Dernier bénéfice : le pâturage tournant a permis à Victor-Emmanuel de « refaire des stocks de fourrages ».


Taurillons d’herbe sans aliment


L’impact du pâturage tournant sur la production des animaux est encore difficile à évaluer. Victor-Emmanuel a constaté que cette conduite convenait bien aux mâles nés après le 15 mars. Ces taurillons d’herbe peuvent en effet se passer d’aliment pour une vente avant l’été. Le constat est plus mitigé pour les broutards sous leurs mères. La présence de nourrisseurs masque l’effet du pâturage sur la croissance des veaux et sans aliment, les mâles risqueraient d’être moins lourds à la vente, estime l’éleveur.
L’engraissement des femelles rien qu’à l’herbe est moins évident, poursuit-il. Les réformes reçoivent toujours une complémentation à la fin du cycle de finition. Plus les bêtes sont conformées, plus leur engraissement est difficile et long sans aliment, ajoute-t-il. Et l’engraissement s’interrompt dès que la chaleur estivale dégrade la pousse et la qualité de l’herbe. Il peut reprendre avec le retour de l’herbe en automne.

 

Support de l’Observatoire National de la Pousse de l’Herbe

Support de l’Observatoire National de la Pousse de l’Herbe

L’exploitation de Victor-Emmanuel Pacaud est l’une des onze fermes de Saône-et-Loire servant de support à l’Observatoire National de la Pousse de l’Herbe (ONPH). Chaque semaine, du 1er février jusqu’au 31 octobre, une technicienne de la Chambre d’agriculture vient réaliser des mesures de la pousse de l’herbe à l’aide d’un herbomètre connecté. Ces mesures sont effectuées sur trois îlots recevant des animaux en pâturage tournant.

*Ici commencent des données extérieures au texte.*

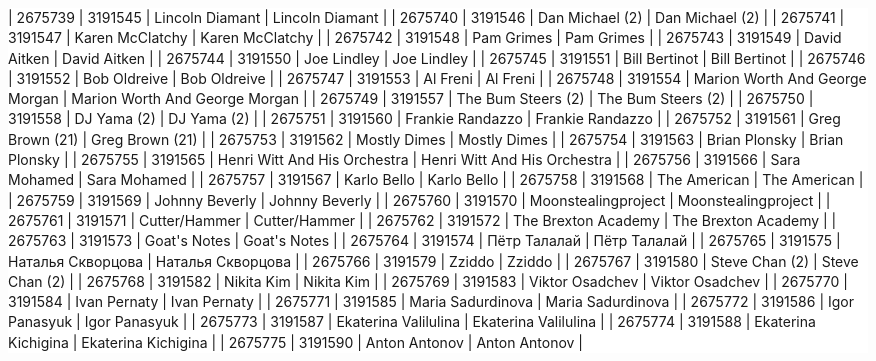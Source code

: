 | 2675739 | 3191545 | Lincoln Diamant | Lincoln Diamant |
| 2675740 | 3191546 | Dan Michael (2) | Dan Michael (2) |
| 2675741 | 3191547 | Karen McClatchy | Karen McClatchy |
| 2675742 | 3191548 | Pam Grimes | Pam Grimes |
| 2675743 | 3191549 | David Aitken | David Aitken |
| 2675744 | 3191550 | Joe Lindley | Joe Lindley |
| 2675745 | 3191551 | Bill Bertinot | Bill Bertinot |
| 2675746 | 3191552 | Bob Oldreive | Bob Oldreive |
| 2675747 | 3191553 | Al Freni | Al Freni |
| 2675748 | 3191554 | Marion Worth And George Morgan | Marion Worth And George Morgan |
| 2675749 | 3191557 | The Bum Steers (2) | The Bum Steers (2) |
| 2675750 | 3191558 | DJ Yama (2) | DJ Yama (2) |
| 2675751 | 3191560 | Frankie Randazzo | Frankie Randazzo |
| 2675752 | 3191561 | Greg Brown (21) | Greg Brown (21) |
| 2675753 | 3191562 | Mostly Dimes | Mostly Dimes |
| 2675754 | 3191563 | Brian Plonsky | Brian Plonsky |
| 2675755 | 3191565 | Henri Witt And His Orchestra | Henri Witt And His Orchestra |
| 2675756 | 3191566 | Sara Mohamed | Sara Mohamed |
| 2675757 | 3191567 | Karlo Bello | Karlo Bello |
| 2675758 | 3191568 | The American | The American |
| 2675759 | 3191569 | Johnny Beverly | Johnny Beverly |
| 2675760 | 3191570 | Moonstealingproject | Moonstealingproject |
| 2675761 | 3191571 | Cutter/Hammer | Cutter/Hammer |
| 2675762 | 3191572 | The Brexton Academy | The Brexton Academy |
| 2675763 | 3191573 | Goat's Notes | Goat's Notes |
| 2675764 | 3191574 | Пётр Талалай | Пётр Талалай |
| 2675765 | 3191575 | Наталья Скворцова | Наталья Скворцова |
| 2675766 | 3191579 | Zziddo | Zziddo |
| 2675767 | 3191580 | Steve Chan (2) | Steve Chan (2) |
| 2675768 | 3191582 | Nikita Kim | Nikita Kim |
| 2675769 | 3191583 | Viktor Osadchev | Viktor Osadchev |
| 2675770 | 3191584 | Ivan Pernaty | Ivan Pernaty |
| 2675771 | 3191585 | Maria Sadurdinova | Maria Sadurdinova |
| 2675772 | 3191586 | Igor Panasyuk | Igor Panasyuk |
| 2675773 | 3191587 | Ekaterina Valilulina | Ekaterina Valilulina |
| 2675774 | 3191588 | Ekaterina Kichigina | Ekaterina Kichigina |
| 2675775 | 3191590 | Anton Antonov | Anton Antonov |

Foin et enrubannage au menu

Chaque année, Victor-Emmanuel Pacaud récolte du foin et de l’enrubannage de prairies naturelles. Les données météo plus précises lui permettent de faucher plus précocement dans la saison. La récolte en enrubannage génère des stocks qui ne nécessitent pas de bâtiment et le fourrage fournit de la protéine meilleur marché que de l’aliment, fait valoir l’éleveur.